Session Handling for 1 million requests per hour

Published in

Paper Planes

4 min readJan 25, 2017

The Problem

We have a varied and distributed server stack that uses three different languages along with 50–100 EC2 instances running at any given time. We handle about 20 million requests a day with more than a million requests at peak hours. Most of these requests (75%) are authenticated requests i.e. they hit a session store. This made us re-evaluate our session store to be maintainable as well as scalable.

The Options

We had various options for the session store: Raw file, MySQL, Memcached, Redis and DynamoDB. Here is a quick note on each of them and what we ended up with.

Raw file

Clearly, a file based session store would never work. Imagine multiple servers reading/writing to a raw file and therefore being serialized. Maintaining the session files on a single server, so that the other servers can read/write, along with high IO and backup issues. Woah! I can’t imagine doing that.

MySQL

The database buddy of PHP, MySQL. Let’s use MySQL for the session store, a team member suggested. We would need high provisioned read IOPS on multiple read replicas and manage sharding. Seems like quite a bit of work and high maintenance. All the modules would have to build this complexity and we would need to ensure high availability. With it’s high maintenance and complex sharding logic tightly coupled with application logic, we rejected MySQL.

Memcached & Redis

Memcached was quickly dropped because of its lack of persistence. Redis was fast, could handle lot’s of connections and had an option to enable flush to disk for persistence. AWS also has it as a part of the ElasticCache offering. It looked like a front runner. But the problem with Redis was limited querying ability and it can handle just 1k — 3k req/second beyond which sharding will be needed. So, we left Redis as the last resort.

DynamoDB

Time to evaluate DynamoDB. At the outset, it looked great. It was easy to increase the read/write provisioning and had primary and secondary indexes. So unlike Redis, we could query on multiple keys. Session handling was one of the use cases for which DynamoDB was being promoted. The problem with DynamoDB was executing update/delete queries. Say we want to delete all sessions except the current one. There is no simple way to do that. You have to fetch all the sessions of the user, iterate through them and ignore the current session and then fire a batch write. Probably the same for every other session store except MySQL.

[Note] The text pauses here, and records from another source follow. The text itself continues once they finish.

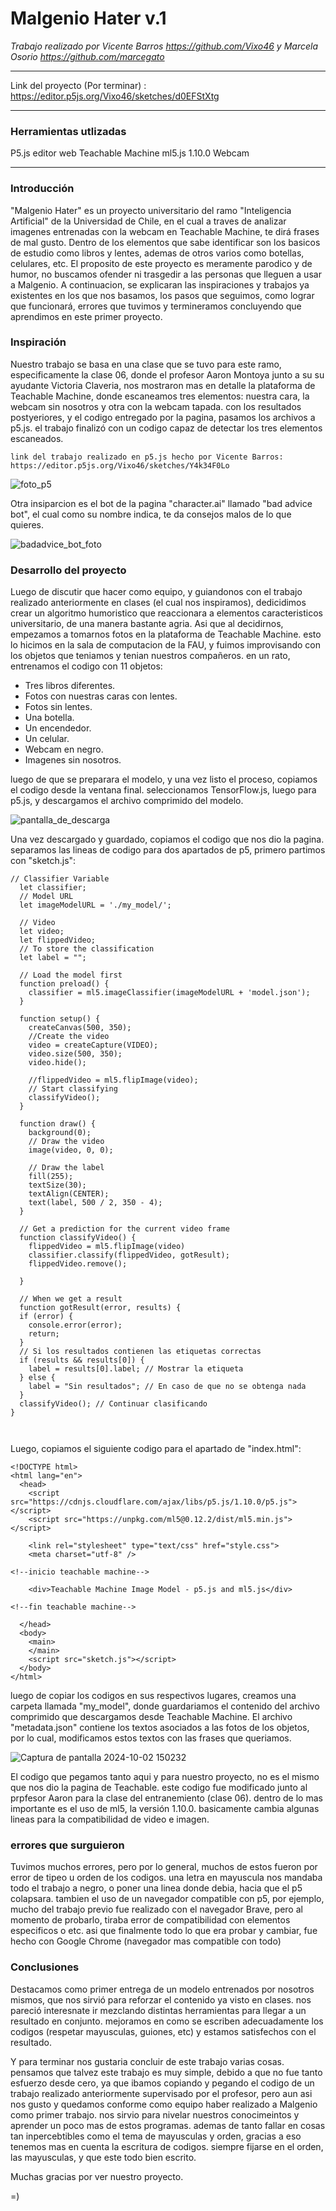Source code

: # Malgenio Hater v.1

*Trabajo realizado por Vicente Barros <https://github.com/Vixo46> y Marcela Osorio <https://github.com/marcegato>*

-----------------------

Link del proyecto (Por terminar) : https://editor.p5js.org/Vixo46/sketches/d0EFStXtg

-----------------------

### Herramientas utlizadas

P5.js editor web
Teachable Machine
ml5.js 1.10.0
Webcam

-----------------------

### Introducción

"Malgenio Hater" es un proyecto universitario del ramo "Inteligencia Artificial" de la Universidad de Chile, en el cual a traves de analizar imagenes entrenadas con la webcam en Teachable Machine, te dirá frases de mal gusto. Dentro de los elementos que sabe identificar son los basicos de estudio como libros y lentes, ademas de otros varios como botellas, celulares, etc. El proposito de este proyecto es meramente parodico y de humor, no buscamos ofender ni trasgedir a las personas que lleguen a usar a Malgenio. A continuacion, se explicaran las inspiraciones y trabajos ya existentes en los que nos basamos, los pasos que seguimos, como lograr que funcionará, errores que tuvimos y termineramos concluyendo que aprendimos en este primer proyecto.


### Inspiración 

Nuestro trabajo se basa en una clase que se tuvo para este ramo, especificamente la clase 06, donde el profesor Aaron Montoya junto a su su ayudante Victoria Claveria, nos mostraron mas en detalle la plataforma de Teachable Machine, donde escaneamos tres elementos: nuestra cara, la webcam sin nosotros y otra con la webcam tapada. con los resultados postyeriores, y  el codigo entregado por la pagina, pasamos los archivos a p5.js. el trabajo finalizó con un codigo capaz de detectar los tres elementos escaneados.

``` link del trabajo realizado en p5.js hecho por Vicente Barros: https://editor.p5js.org/Vixo46/sketches/Y4k34F0Lo ```

![foto_p5](https://github.com/user-attachments/assets/7fe3e1a6-f3f3-4bc9-9188-5b38765a477e)

Otra insiparcion es el bot de la pagina "character.ai" llamado "bad advice bot", el cual como su nombre indica, te da consejos malos de lo que quieres.

![badadvice_bot_foto](https://github.com/user-attachments/assets/f1323140-b56c-4daa-9ce8-1367378515ec)

### Desarrollo del proyecto

Luego de discutir que hacer como equipo, y guiandonos con el trabajo realizado anteriormente en clases (el cual nos inspiramos), dedicidimos crear un algoritmo humoristico que reaccionara a elementos caracteristicos universitario, de una manera bastante agria. Asi que al decidirnos, empezamos a tomarnos fotos en la plataforma de Teachable Machine. esto lo hicimos en la sala de computacion de la FAU, y fuimos improvisando con los objetos que teniamos y tenian nuestros compañeros. en un rato, entrenamos el codigo con 11 objetos:

- Tres libros diferentes.
- Fotos con nuestras caras con lentes.
- Fotos sin lentes.
- Una botella.
- Un encendedor.
- Un celular.
- Webcam en negro.
- Imagenes sin nosotros.
  
luego de que se preparara el modelo, y una vez listo el proceso, copiamos el codigo desde la ventana final. seleccionamos TensorFlow.js, luego para p5.js, y descargamos el archivo comprimido del modelo.

![pantalla_de_descarga](https://github.com/user-attachments/assets/463b916d-da1c-48d1-a527-ca453354d884)

Una vez descargado y guardado, copiamos el codigo que nos dio la pagina. separamos las lineas de codigo para dos apartados de p5, primero partimos con "sketch.js":

```
// Classifier Variable
  let classifier;
  // Model URL
  let imageModelURL = './my_model/';
  
  // Video
  let video;
  let flippedVideo;
  // To store the classification
  let label = "";

  // Load the model first
  function preload() {
    classifier = ml5.imageClassifier(imageModelURL + 'model.json');
  }

  function setup() {
    createCanvas(500, 350);
    //Create the video
    video = createCapture(VIDEO);
    video.size(500, 350);
    video.hide();

    //flippedVideo = ml5.flipImage(video);
    // Start classifying
    classifyVideo();
  }

  function draw() {
    background(0);
    // Draw the video
    image(video, 0, 0);

    // Draw the label
    fill(255);
    textSize(30);
    textAlign(CENTER);
    text(label, 500 / 2, 350 - 4);
  }

  // Get a prediction for the current video frame
  function classifyVideo() {
    flippedVideo = ml5.flipImage(video)
    classifier.classify(flippedVideo, gotResult);
    flippedVideo.remove();

  }

  // When we get a result
  function gotResult(error, results) {
  if (error) {
    console.error(error);
    return;
  }
  // Si los resultados contienen las etiquetas correctas
  if (results && results[0]) {
    label = results[0].label; // Mostrar la etiqueta
  } else {
    label = "Sin resultados"; // En caso de que no se obtenga nada
  }
  classifyVideo(); // Continuar clasificando
}



```

Luego, copiamos el siguiente codigo para el apartado de "index.html":

```
<!DOCTYPE html>
<html lang="en">
  <head>
    <script src="https://cdnjs.cloudflare.com/ajax/libs/p5.js/1.10.0/p5.js"></script>
    <script src="https://unpkg.com/ml5@0.12.2/dist/ml5.min.js"></script>

    <link rel="stylesheet" type="text/css" href="style.css">
    <meta charset="utf-8" />

<!--inicio teachable machine-->
    
    <div>Teachable Machine Image Model - p5.js and ml5.js</div>

<!--fin teachable machine-->    

  </head>
  <body>
    <main>
    </main>
    <script src="sketch.js"></script>
  </body>
</html>

```

luego de copiar los codigos en sus respectivos lugares, creamos una carpeta llamada "my_model", donde guardariamos el contenido del archivo comprimido que descargamos desde Teachable Machine. El archivo "metadata.json" contiene los textos asociados a las fotos de los objetos, por lo cual, modificamos estos textos con las frases que queriamos.

![Captura de pantalla 2024-10-02 150232](https://github.com/user-attachments/assets/0fa0a2ee-7b60-4126-8142-ec6b05e8f494)


El codigo que pegamos tanto aqui y para nuestro proyecto, no es el mismo que nos dio la pagina de Teachable. este codigo fue modificado junto al prpfesor Aaron para la clase del entranemiento (clase 06). dentro de lo mas importante es el uso de ml5, la versión 1.10.0. basicamente cambia algunas lineas para la compatibilidad de video e imagen.

### errores que surguieron

Tuvimos muchos errores, pero por lo general, muchos de estos fueron por error de tipeo u orden de los codigos. una letra en mayuscula nos mandaba todo el trabajo a negro, o poner una linea donde debia, hacia que el p5 colapsara. tambien el uso de un  navegador compatible con p5, por ejemplo, mucho del trabajo previo fue realizado con el navegador Brave, pero al momento de probarlo, tiraba error de compatibilidad con elementos especificos o etc. asi que finalmente todo lo que era probar y cambiar, fue hecho con Google Chrome (navegador mas compatible con todo)

### Conclusiones

Destacamos como primer entrega de un modelo entrenados por nosotros mismos, que nos sirvió para reforzar el contenido ya visto en clases. nos pareció interesnate ir mezclando distintas herramientas para llegar a un resultado en conjunto. mejoramos en como se escriben adecuadamente los codigos (respetar mayusculas, guiones, etc) y estamos satisfechos con el resultado.

Y para terminar nos gustaria concluir de este trabajo varias cosas. pensamos que talvez este trabajo es muy simple, debido a que no fue tanto esfuerzo desde cero, ya que ibamos copiando y pegando el codigo de un trabajo realizado anteriormente supervisado por el profesor, pero aun asi nos gusto y quedamos conforme como equipo haber realizado a Malgenio como primer trabajo. nos sirvio para nivelar nuestros conocimeintos y aprender un poco mas de estos programas. ademas de tanto fallar en cosas tan inpercebtibles como el tema de mayusculas y orden, gracias a eso tenemos mas en cuenta la escritura de codigos. siempre fijarse en el orden, las mayusculas, y que este todo bien escrito.

Muchas gracias por ver nuestro proyecto.

=)





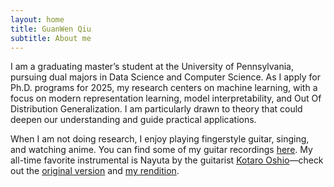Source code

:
 ```yaml
---
layout: home
title: GuanWen Qiu
subtitle: About me
---
```


I am a graduating master’s student at the University of Pennsylvania, pursuing dual majors in Data Science and Computer Science. As I apply for Ph.D. programs for 2025, my research centers on machine learning, with a focus on modern representation learning, model interpretability, and Out Of Distribution Generalization. I am particularly drawn to theory that could deepen our understanding and guide practical applications.

<!-- This website serves as both a personal repository and a place for others interested in machine learning. Here, I will start to continuously document my notes, whether from research or self-study. I hope that some of these reflections may offer fresh perspectives to visitors. -->

When I am not doing research, I enjoy playing fingerstyle guitar, singing, and watching anime. You can find some of my guitar recordings [here](https://space.bilibili.com/28998104). My all-time favorite instrumental is Nayuta by the guitarist [Kotaro Oshio](https://en.wikipedia.org/wiki/Kotaro_Oshio)—check out the [original version](https://www.youtube.com/watch?v=5yWJtDhe09M) and [my rendition](https://www.bilibili.com/video/BV1Xi4y1K76t).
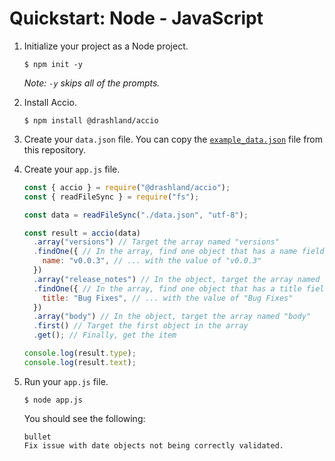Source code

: # Quickstart: Node - JavaScript

1. Initialize your project as a Node project.

   ```
   $ npm init -y
   ```

   _Note: `-y` skips all of the prompts._

2. Install Accio.

   ```
   $ npm install @drashland/accio
   ```

3. Create your `data.json` file. You can copy the
   [`example_data.json`](../../example_data.json) file from this repository.

4. Create your `app.js` file.

   ```javascript
   const { accio } = require("@drashland/accio");
   const { readFileSync } = require("fs");

   const data = readFileSync("./data.json", "utf-8");

   const result = accio(data)
     .array("versions") // Target the array named "versions"
     .findOne({ // In the array, find one object that has a name field ...
       name: "v0.0.3", // ... with the value of "v0.0.3"
     })
     .array("release_notes") // In the object, target the array named "release_notes"
     .findOne({ // In the array, find one object that has a title field ...
       title: "Bug Fixes", // ... with the value of "Bug Fixes"
     })
     .array("body") // In the object, target the array named "body"
     .first() // Target the first object in the array
     .get(); // Finally, get the item

   console.log(result.type);
   console.log(result.text);
   ```

5. Run your `app.js` file.

   ```
   $ node app.js
   ```

   You should see the following:

   ```
   bullet
   Fix issue with date objects not being correctly validated.
   ```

There was another gotcha — while firing updateItem if you forget to mention the ‘Expected’ clause it will create that entry in the table with the Keys in the ‘KeyConditions’. This was easily handled by writing a wrapper and enforcing the Expected.

One of our components is written in C++ and of course there is no AWS SDK for C++. We had to write curl calls to query DynamoDB and anyone who has tried to fire a curl call for AWS API’s knows the complex series of hashing required to create the signatures. This again required some programming and testing but was just a one time effort.

All these seems like much smaller issues when compared to other alternatives. So we went with DynamoDB. Over the last few months, as our traffic increased from 10,000 requests per hour to 1 million requests per hour, all we had to do to scale was increase read IOPS from 100 to 1000 and write IOPS from 10 to 100. That’s the extent of it.

Tips to integrate DynamoDB with PHP

AWS’ PHP SDK uses Guzzle framework to handle all http requests. They have a retry logic for DynamoDB calls (in case of failure it retries upto 11 times) with default curl timeouts. Your PHP thread keeps waiting, with over 100 requests per second per server. We cannot afford PHP threads to wait for so long just on session verification. So we have overridden the config, reduced the failure retry count to 3 and curl timeouts to 2 seconds.

Second optimization we performed — if and only if your code base is on AWS, you can make your AWS API’s over http instead of https. This reduces the API response time by half. Again, this is suggested by the AWS support only if your code runs on EC2 instances and on the same region.

One major drawback was that we recently wanted to switch to Hip Hop Virtual Machine (HHVM) but HHVM does not clear test cases for Guzzle. API calls to DynamoDB were being sent with incomplete data. Hence for now we could not use HHVM. The guys at Facebook are apparently working to support Guzzle, hope its available soon.

Would love to hear what you’re using for Session Store. Or if you have some interesting experiences with DynamoDB.